Pictures paired with source code
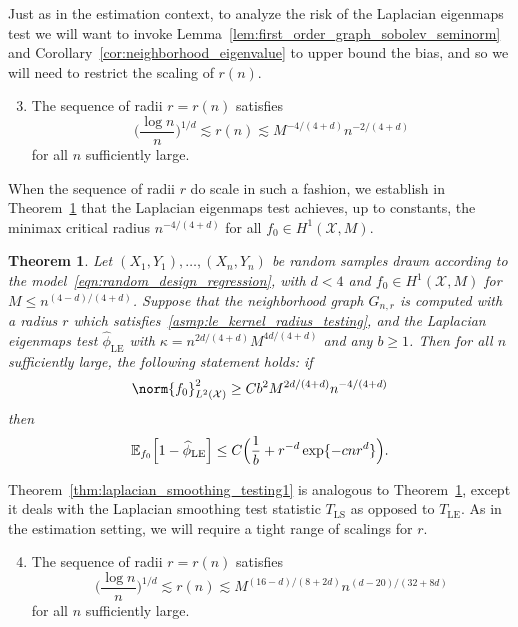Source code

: \documentclass{article}
\newcommand{\1}{\mathbf{1}}
\newcommand{\Xset}{\mathcal{X}}
\newcommand{\Leb}{L}
\newcommand{\Ebb}{\mathbb{E}}
\newcommand{\wh}[1]{\widehat{#1}}
\newcommand{\LE}{\mathrm{LE}}
\newcommand{\LS}{\mathrm{LS}}
\theoremstyle{alden}
\theoremstyle{aldenthm}
\newtheorem{theorem}{Theorem}
\theoremstyle{definition}
\theoremstyle{remark}
\begin{document}
Just as in the estimation context, to analyze the risk of the Laplacian eigenmaps test we will want to invoke Lemma~\ref{lem:first_order_graph_sobolev_seminorm} and Corollary~\ref{cor:neighborhood_eigenvalue} to upper bound the bias, and so we will need to restrict the scaling of $r(n)$.
\begin{enumerate}[label=(R\arabic*)]
	\setcounter{enumi}{2}
	\item 
	\label{asmp:le_kernel_radius_testing}
	The sequence of radii $r = r(n)$ satisfies
	\begin{equation*}
	\biggl(\frac{\log n}{n}\biggr)^{1/d} \lesssim r(n) \lesssim M^{-4/(4 + d)}n^{-2/(4 + d)}
	\end{equation*}
	for all $n$ sufficiently large.
\end{enumerate}
When the sequence of radii $r$ do scale in such a fashion, we establish in Theorem~\ref{thm:laplacian_eigenmaps_testing1} that the Laplacian eigenmaps test achieves, up to constants, the minimax critical radius $n^{-4/(4 + d)}$ for all $f_0 \in H^1(\Xset,M)$.
\begin{theorem}
	\label{thm:laplacian_eigenmaps_testing1}
	Let $(X_1,Y_1),\ldots,(X_n,Y_n)$ be random samples drawn according to the model~\eqref{eqn:random_design_regression}, with $d < 4$ and $f_0 \in H^1(\Xset,M)$ for $M \leq n^{(4 - d)/(4 + d)}$. Suppose that the neighborhood graph $G_{n,r}$ is computed with a radius $r$ which satisfies~\ref{asmp:le_kernel_radius_testing}, and the Laplacian eigenmaps test $\wh{\phi}_{\LE}$ with $\kappa = n^{2d/(4 + d)} M^{4d/(4 + d)}$ and any $b \geq 1$. Then for all $n$ sufficiently large, the following statement holds: if
	\begin{equation}
	\label{eqn:laplacian_eigenmaps_testing1}
	\norm{f_0}_{\Leb^2(\Xset)}^2 \geq C b^2 M^{2d/(4 + d)} n^{-4/(4 + d)}
	\end{equation}
	then
	\begin{equation*}
	\Ebb_{f_0}\Bigl[1 - \wh{\phi}_{\LE}\Bigr] \leq C \Bigl(\frac{1}{b} + r^{-d} \exp\{- c n r^d\}\Bigr).
	\end{equation*}
\end{theorem}

Theorem~\ref{thm:laplacian_smoothing_testing1} is analogous to Theorem~\ref{thm:laplacian_eigenmaps_testing1}, except it deals with the Laplacian smoothing test statistic $T_{\LS}$ as opposed to $T_{\LE}$. As in the estimation setting, we will require a tight range of scalings for $r$.
\begin{enumerate}[label=(R\arabic*)]
	\setcounter{enumi}{3}
	\item 
	\label{asmp:ls_kernel_radius_testing}
	The sequence of radii $r = r(n)$ satisfies
	\begin{equation*}
	\biggl(\frac{\log n}{n}\biggr)^{1/d} \lesssim r(n) \lesssim M^{(16 - d)/(8 + 2d)}n^{(d - 20)/(32 + 8d)}
	\end{equation*}
	for all $n$ sufficiently large.
\end{enumerate}
\end{document}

* Aim of the task
All of the entries must be reproduced exactly, with no pictures kept.

* Answer area
Source code

: \documentclass{article}
\newcommand{\1}{\mathbf{1}}
\newcommand{\Xset}{\mathcal{X}}
\newcommand{\Leb}{L}
\newcommand{\Ebb}{\mathbb{E}}
\newcommand{\wh}[1]{\widehat{#1}}
\newcommand{\LE}{\mathrm{LE}}
\newcommand{\LS}{\mathrm{LS}}
\theoremstyle{alden}
\theoremstyle{aldenthm}
\newtheorem{theorem}{Theorem}
\theoremstyle{definition}
\theoremstyle{remark}
\begin{document}
Just as in the estimation context, to analyze the risk of the Laplacian eigenmaps test we will want to invoke Lemma~\ref{lem:first_order_graph_sobolev_seminorm} and Corollary~\ref{cor:neighborhood_eigenvalue} to upper bound the bias, and so we will need to restrict the scaling of $r(n)$.
\begin{enumerate}[label=(R\arabic*)]
	\setcounter{enumi}{2}
	\item 
	\label{asmp:le_kernel_radius_testing}
	The sequence of radii $r = r(n)$ satisfies
	\begin{equation*}
	\biggl(\frac{\log n}{n}\biggr)^{1/d} \lesssim r(n) \lesssim M^{-4/(4 + d)}n^{-2/(4 + d)}
	\end{equation*}
	for all $n$ sufficiently large.
\end{enumerate}
When the sequence of radii $r$ do scale in such a fashion, we establish in Theorem~\ref{thm:laplacian_eigenmaps_testing1} that the Laplacian eigenmaps test achieves, up to constants, the minimax critical radius $n^{-4/(4 + d)}$ for all $f_0 \in H^1(\Xset,M)$.
\begin{theorem}
	\label{thm:laplacian_eigenmaps_testing1}
	Let $(X_1,Y_1),\ldots,(X_n,Y_n)$ be random samples drawn according to the model~\eqref{eqn:random_design_regression}, with $d < 4$ and $f_0 \in H^1(\Xset,M)$ for $M \leq n^{(4 - d)/(4 + d)}$. Suppose that the neighborhood graph $G_{n,r}$ is computed with a radius $r$ which satisfies~\ref{asmp:le_kernel_radius_testing}, and the Laplacian eigenmaps test $\wh{\phi}_{\LE}$ with $\kappa = n^{2d/(4 + d)} M^{4d/(4 + d)}$ and any $b \geq 1$. Then for all $n$ sufficiently large, the following statement holds: if
	\begin{equation}
	\label{eqn:laplacian_eigenmaps_testing1}
	\norm{f_0}_{\Leb^2(\Xset)}^2 \geq C b^2 M^{2d/(4 + d)} n^{-4/(4 + d)}
	\end{equation}
	then
	\begin{equation*}
	\Ebb_{f_0}\Bigl[1 - \wh{\phi}_{\LE}\Bigr] \leq C \Bigl(\frac{1}{b} + r^{-d} \exp\{- c n r^d\}\Bigr).
	\end{equation*}
\end{theorem}

Theorem~\ref{thm:laplacian_smoothing_testing1} is analogous to Theorem~\ref{thm:laplacian_eigenmaps_testing1}, except it deals with the Laplacian smoothing test statistic $T_{\LS}$ as opposed to $T_{\LE}$. As in the estimation setting, we will require a tight range of scalings for $r$.
\begin{enumerate}[label=(R\arabic*)]
	\setcounter{enumi}{3}
	\item 
	\label{asmp:ls_kernel_radius_testing}
	The sequence of radii $r = r(n)$ satisfies
	\begin{equation*}
	\biggl(\frac{\log n}{n}\biggr)^{1/d} \lesssim r(n) \lesssim M^{(16 - d)/(8 + 2d)}n^{(d - 20)/(32 + 8d)}
	\end{equation*}
	for all $n$ sufficiently large.
\end{enumerate}
\end{document}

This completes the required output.